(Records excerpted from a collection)
****
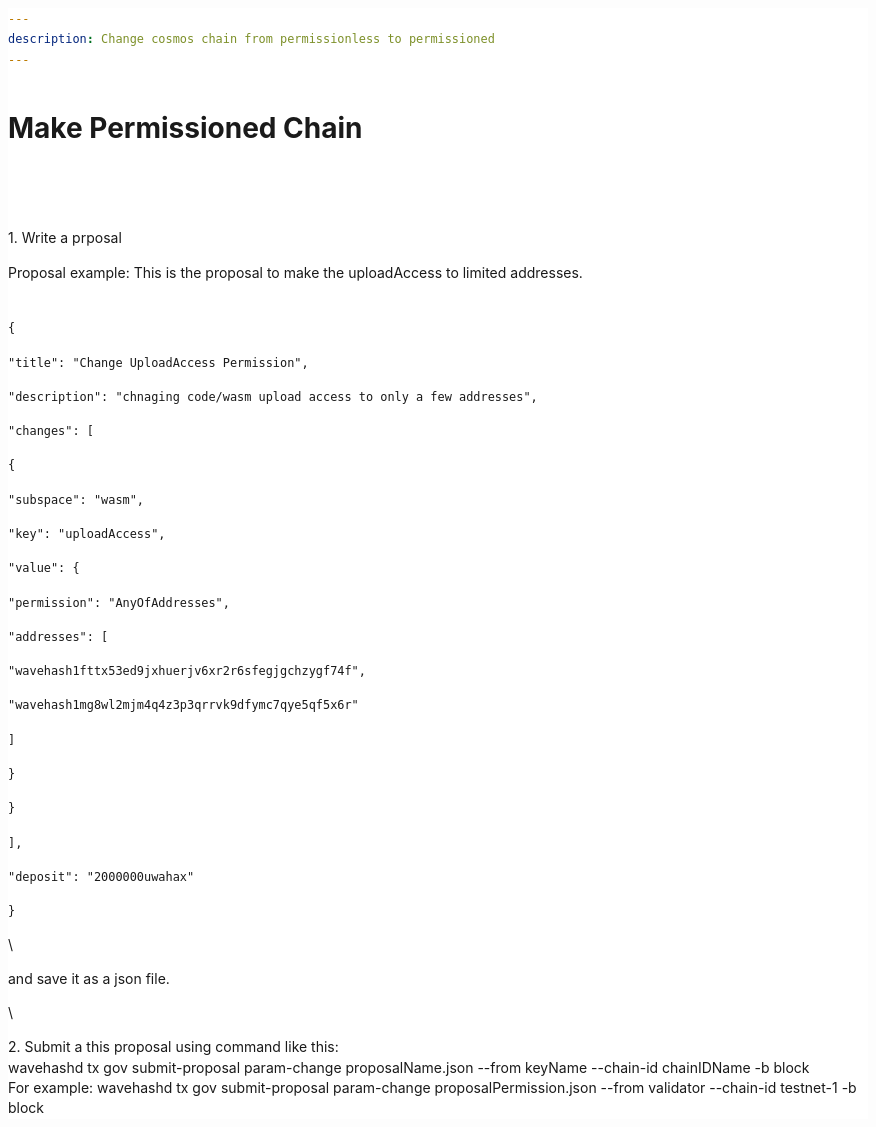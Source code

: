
 ```yaml
---
description: Change cosmos chain from permissionless to permissioned
---
```


# Make Permissioned Chain

\
\
\
1\. Write a prposal

Proposal example: This is the proposal to make the uploadAccess to limited addresses.

\
`{`

`"title": "Change UploadAccess Permission",`

`"description": "chnaging code/wasm upload access to only a few addresses",`

`"changes": [`

`{`

`"subspace": "wasm",`

`"key": "uploadAccess",`

`"value": {`

`"permission": "AnyOfAddresses",`

`"addresses": [`

`"wavehash1fttx53ed9jxhuerjv6xr2r6sfegjgchzygf74f",`

`"wavehash1mg8wl2mjm4q4z3p3qrrvk9dfymc7qye5qf5x6r"`

`]`

`}`

`}`

`],`

`"deposit": "2000000uwahax"`

`}`

\


and save it as a json file.

\


2\. Submit a this proposal using command like this:\
wavehashd tx gov submit-proposal param-change proposalName.json --from keyName --chain-id chainIDName -b block\
For example: wavehashd tx gov submit-proposal param-change proposalPermission.json --from validator --chain-id testnet-1 -b block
****
WORK INSTRUCTIONS
This task calls for an exact copy of the data above, without pictures.

FINISHED TASK
Source code

:
 ```yaml
---
description: Change cosmos chain from permissionless to permissioned
---
```


# Make Permissioned Chain

\
\
\
1\. Write a prposal

Proposal example: This is the proposal to make the uploadAccess to limited addresses.

\
`{`

`"title": "Change UploadAccess Permission",`

`"description": "chnaging code/wasm upload access to only a few addresses",`

`"changes": [`

`{`

`"subspace": "wasm",`

`"key": "uploadAccess",`

`"value": {`

`"permission": "AnyOfAddresses",`

`"addresses": [`

`"wavehash1fttx53ed9jxhuerjv6xr2r6sfegjgchzygf74f",`

`"wavehash1mg8wl2mjm4q4z3p3qrrvk9dfymc7qye5qf5x6r"`

`]`

`}`

`}`

`],`

`"deposit": "2000000uwahax"`

`}`

\


and save it as a json file.

\


2\. Submit a this proposal using command like this:\
wavehashd tx gov submit-proposal param-change proposalName.json --from keyName --chain-id chainIDName -b block\
For example: wavehashd tx gov submit-proposal param-change proposalPermission.json --from validator --chain-id testnet-1 -b block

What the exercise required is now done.